The interrelationship between markets Flashcards
What is joint demand?
Joint demand occurs when two or more goods are demanded together to satisfy a single need or want, such as cars and petrol; a change in demand for one good will affect the demand for the other.
Give an example and explanation of joint demand
If there were a contraction in demand for printers(price increase) there would be a shift left in demand for printer ink.
How do changes in one market affect other markets?
Changes in a particular market, such as price shifts or changes in demand, can influence other markets due to the interconnected nature of supply and demand, leading to changes in prices, quantities, and consumer behaviour.
What is competitive demand?
Competitive demand refers to the demand for goods that are substitutes for each other. An increase in demand for one good will lead to a decrease in demand for its substitute, as consumers switch between alternatives based on price or preference.
Give an example and explanation of competitive demand
contraction in demand of coke (price raise) would lead to a shift right in the demand for Pepsi
What is derived demand?
demand for a good or factor of production that arises from the demand for another good or service.
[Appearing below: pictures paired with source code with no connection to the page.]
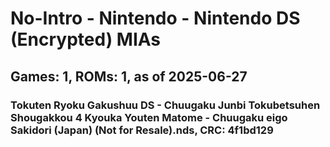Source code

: # No-Intro - Nintendo - Nintendo DS (Encrypted) MIAs
## Games: 1, ROMs: 1, as of 2025-06-27

### Tokuten Ryoku Gakushuu DS - Chuugaku Junbi Tokubetsuhen Shougakkou 4 Kyouka Youten Matome - Chuugaku eigo Sakidori (Japan) (Not for Resale).nds, CRC: 4f1bd129
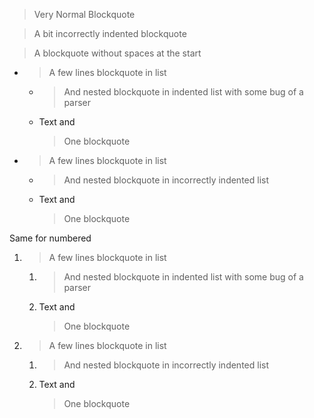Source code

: > Very
> Normal
> Blockquote

> A bit
> incorrectly indented
> blockquote

> A blockquote
> without spaces
> at the start

* > A few lines
  > blockquote in list
    * > And nested
      > blockquote
      > in indented list
      > with some bug of a parser
    * Text and
      > One blockquote

* > A few lines
  > blockquote in list
    * > And nested
      >  blockquote
      > in incorrectly indented
      > list
    * Text and
      > One blockquote

Same for numbered

1. > A few lines
   > blockquote in list
    1. > And nested
       > blockquote
       > in indented list
       > with some bug of a parser
    1. Text and
       > One blockquote

1. > A few lines
   > blockquote in list
    1. > And nested
       >  blockquote
       > in incorrectly indented
       > list
    1. Text and
       > One blockquote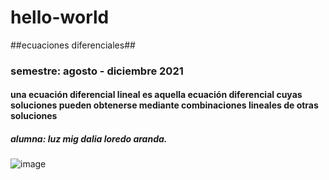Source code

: # hello-world
##ecuaciones diferenciales##
###  semestre: agosto - diciembre 2021 ###
#### una ecuación diferencial lineal es aquella ecuación diferencial cuyas soluciones pueden obtenerse mediante combinaciones lineales de otras soluciones
##### alumna: luz mig dalia loredo aranda.

![image](https://user-images.githubusercontent.com/90293645/134596445-571537cd-7876-48c8-b647-74f3e50b8ed3.png)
Give an example and explanation of derived demand?
if the demand for cars shifted right then the demand for aluminium would shift right
What is composite demand?
the demand for a good that has multiple uses or applications. This means that the same good is demanded for different purposes, and an increase in demand for one use can affect the overall supply and demand for that good.
Example and explanation of composite demand
for instance cheese and butter both coming from milk, if the demand for cheese shifts right then the supply of butter will shift left as theoretically the milk is being used for more cheese now and less butter.
what is Joint supply ?
refers to a situation where the production of one good results in the simultaneous production of another good. In this case, the two goods are typically produced from the same resource or process, meaning that an increase in the supply of one good leads to an increase in the supply of the other.
Example and explanation of joint supply
if demand for honey were to shift right then the supply of beeswax would also shift right.